WORK TO BE COMPLETED
Reproduce the lines below exactly, from the one containing "<h3>What are the" through the one containing "利用最小堆-->从大到小排序", both included. Leave out any pictures.

Stored data entries
--
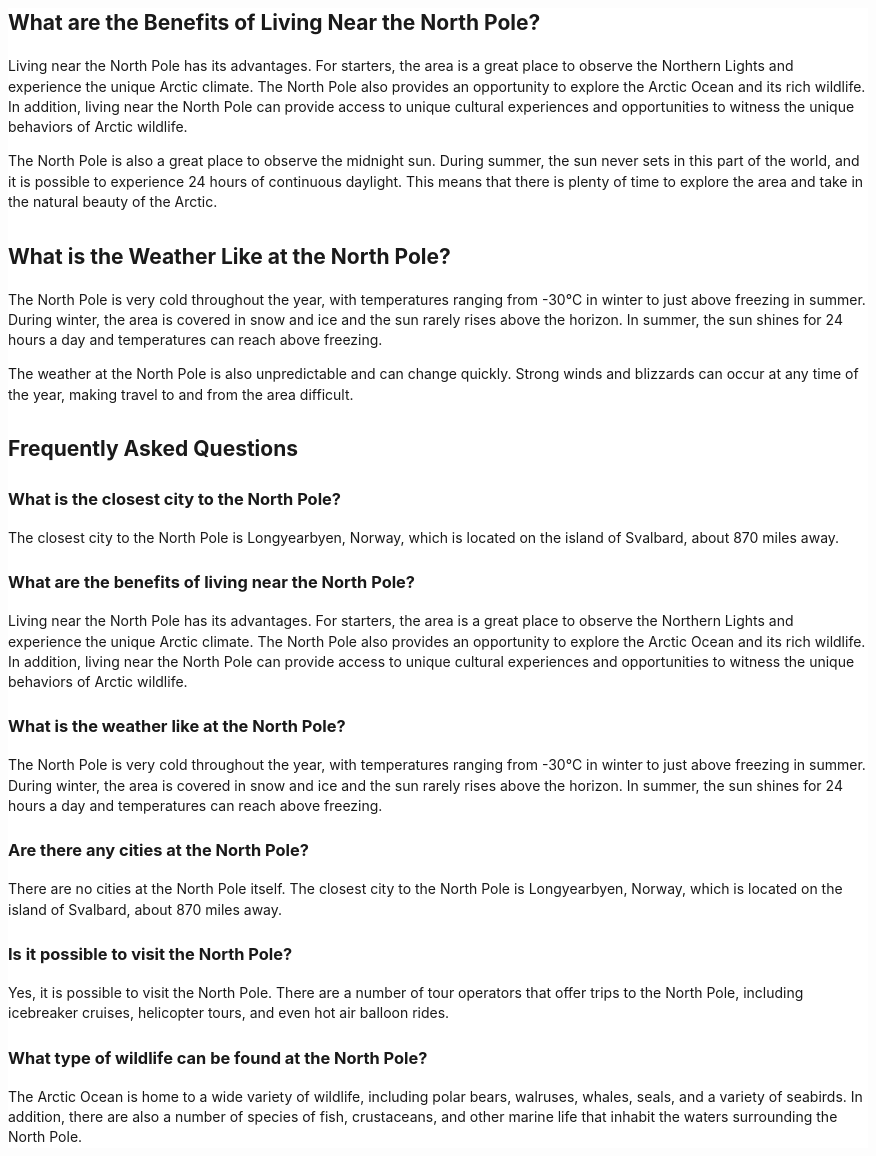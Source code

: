 <h2>What are the Benefits of Living Near the North Pole?</h2>

<p>Living near the North Pole has its advantages. For starters, the area is a great place to observe the Northern Lights and experience the unique Arctic climate. The North Pole also provides an opportunity to explore the Arctic Ocean and its rich wildlife. In addition, living near the North Pole can provide access to unique cultural experiences and opportunities to witness the unique behaviors of Arctic wildlife. </p>

<p>The North Pole is also a great place to observe the midnight sun. During summer, the sun never sets in this part of the world, and it is possible to experience 24 hours of continuous daylight. This means that there is plenty of time to explore the area and take in the natural beauty of the Arctic. </p>

<h2>What is the Weather Like at the North Pole?</h2>

<p>The North Pole is very cold throughout the year, with temperatures ranging from -30°C in winter to just above freezing in summer. During winter, the area is covered in snow and ice and the sun rarely rises above the horizon. In summer, the sun shines for 24 hours a day and temperatures can reach above freezing. </p>

<p>The weather at the North Pole is also unpredictable and can change quickly. Strong winds and blizzards can occur at any time of the year, making travel to and from the area difficult. </p>

<h2>Frequently Asked Questions</h2>

<h3>What is the closest city to the North Pole?</h3>

<p>The closest city to the North Pole is Longyearbyen, Norway, which is located on the island of Svalbard, about 870 miles away.</p>

<h3>What are the benefits of living near the North Pole?</h3>

<p>Living near the North Pole has its advantages. For starters, the area is a great place to observe the Northern Lights and experience the unique Arctic climate. The North Pole also provides an opportunity to explore the Arctic Ocean and its rich wildlife. In addition, living near the North Pole can provide access to unique cultural experiences and opportunities to witness the unique behaviors of Arctic wildlife.</p>

<h3>What is the weather like at the North Pole?</h3>

<p>The North Pole is very cold throughout the year, with temperatures ranging from -30°C in winter to just above freezing in summer. During winter, the area is covered in snow and ice and the sun rarely rises above the horizon. In summer, the sun shines for 24 hours a day and temperatures can reach above freezing.</p>

<h3>Are there any cities at the North Pole?</h3>

<p>There are no cities at the North Pole itself. The closest city to the North Pole is Longyearbyen, Norway, which is located on the island of Svalbard, about 870 miles away.</p>

<h3>Is it possible to visit the North Pole?</h3>

<p>Yes, it is possible to visit the North Pole. There are a number of tour operators that offer trips to the North Pole, including icebreaker cruises, helicopter tours, and even hot air balloon rides.</p>

<h3>What type of wildlife can be found at the North Pole?</h3>

<p>The Arctic Ocean is home to a wide variety of wildlife, including polar bears, walruses, whales, seals, and a variety of seabirds. In addition, there are also a number of species of fish, crustaceans, and other marine life that inhabit the waters surrounding the North Pole.</p>
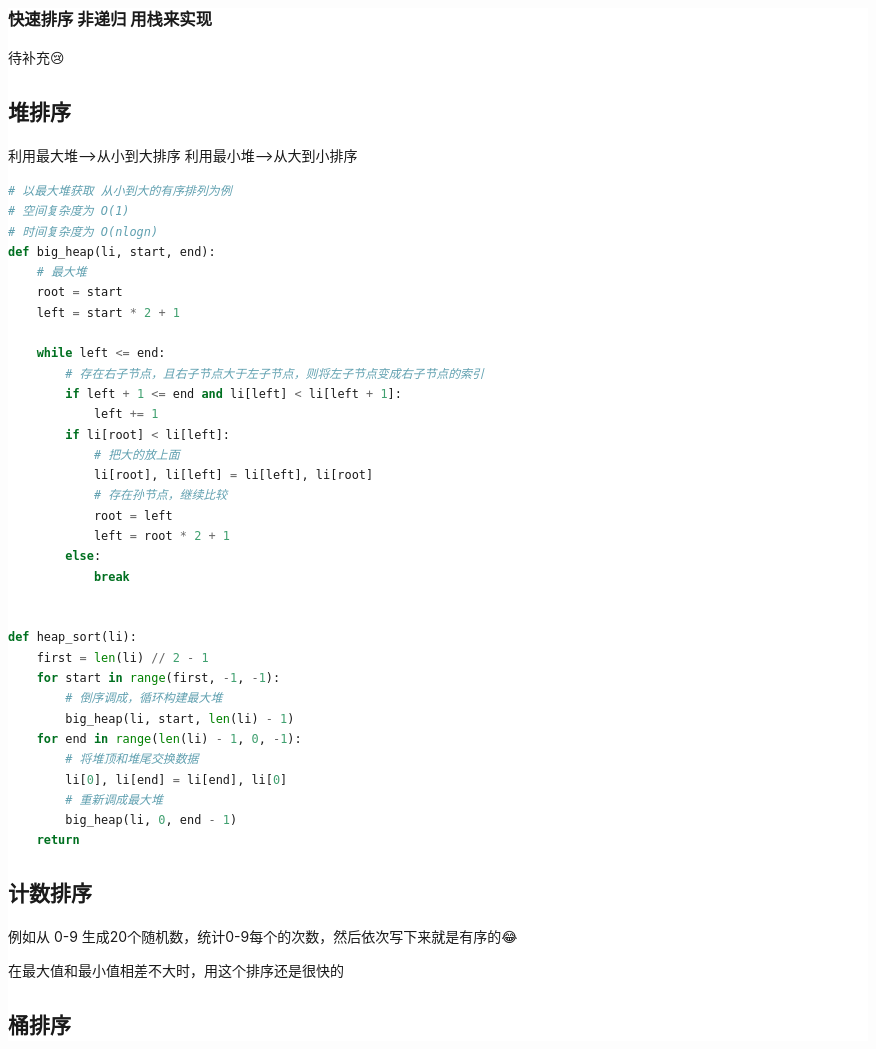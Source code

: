 ### 快速排序 非递归 用栈来实现

待补充😢

## 堆排序

利用最大堆-->从小到大排序
利用最小堆-->从大到小排序

```python
# 以最大堆获取 从小到大的有序排列为例
# 空间复杂度为 O(1)
# 时间复杂度为 O(nlogn)
def big_heap(li, start, end):
    # 最大堆
    root = start
    left = start * 2 + 1

    while left <= end:
        # 存在右子节点，且右子节点大于左子节点，则将左子节点变成右子节点的索引
        if left + 1 <= end and li[left] < li[left + 1]:
            left += 1
        if li[root] < li[left]:
            # 把大的放上面
            li[root], li[left] = li[left], li[root]
            # 存在孙节点，继续比较
            root = left
            left = root * 2 + 1
        else:
            break


def heap_sort(li):
    first = len(li) // 2 - 1
    for start in range(first, -1, -1):
        # 倒序调成，循环构建最大堆
        big_heap(li, start, len(li) - 1)
    for end in range(len(li) - 1, 0, -1):
        # 将堆顶和堆尾交换数据
        li[0], li[end] = li[end], li[0]
        # 重新调成最大堆
        big_heap(li, 0, end - 1)
    return
```

## 计数排序

例如从 0-9 生成20个随机数，统计0-9每个的次数，然后依次写下来就是有序的😂

在最大值和最小值相差不大时，用这个排序还是很快的

## 桶排序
--
PROBLEM SOLUTION
<h3>What are the benefits of living near the North Pole?</h3>

<p>Living near the North Pole has its advantages. For starters, the area is a great place to observe the Northern Lights and experience the unique Arctic climate. The North Pole also provides an opportunity to explore the Arctic Ocean and its rich wildlife. In addition, living near the North Pole can provide access to unique cultural experiences and opportunities to witness the unique behaviors of Arctic wildlife.</p>

<h3>What is the weather like at the North Pole?</h3>

<p>The North Pole is very cold throughout the year, with temperatures ranging from -30°C in winter to just above freezing in summer. During winter, the area is covered in snow and ice and the sun rarely rises above the horizon. In summer, the sun shines for 24 hours a day and temperatures can reach above freezing.</p>

<h3>Are there any cities at the North Pole?</h3>

<p>There are no cities at the North Pole itself. The closest city to the North Pole is Longyearbyen, Norway, which is located on the island of Svalbard, about 870 miles away.</p>

<h3>Is it possible to visit the North Pole?</h3>

<p>Yes, it is possible to visit the North Pole. There are a number of tour operators that offer trips to the North Pole, including icebreaker cruises, helicopter tours, and even hot air balloon rides.</p>

<h3>What type of wildlife can be found at the North Pole?</h3>

<p>The Arctic Ocean is home to a wide variety of wildlife, including polar bears, walruses, whales, seals, and a variety of seabirds. In addition, there are also a number of species of fish, crustaceans, and other marine life that inhabit the waters surrounding the North Pole.</p>
Source code

: ### 快速排序 非递归 用栈来实现

待补充😢

## 堆排序

利用最大堆-->从小到大排序
利用最小堆-->从大到小排序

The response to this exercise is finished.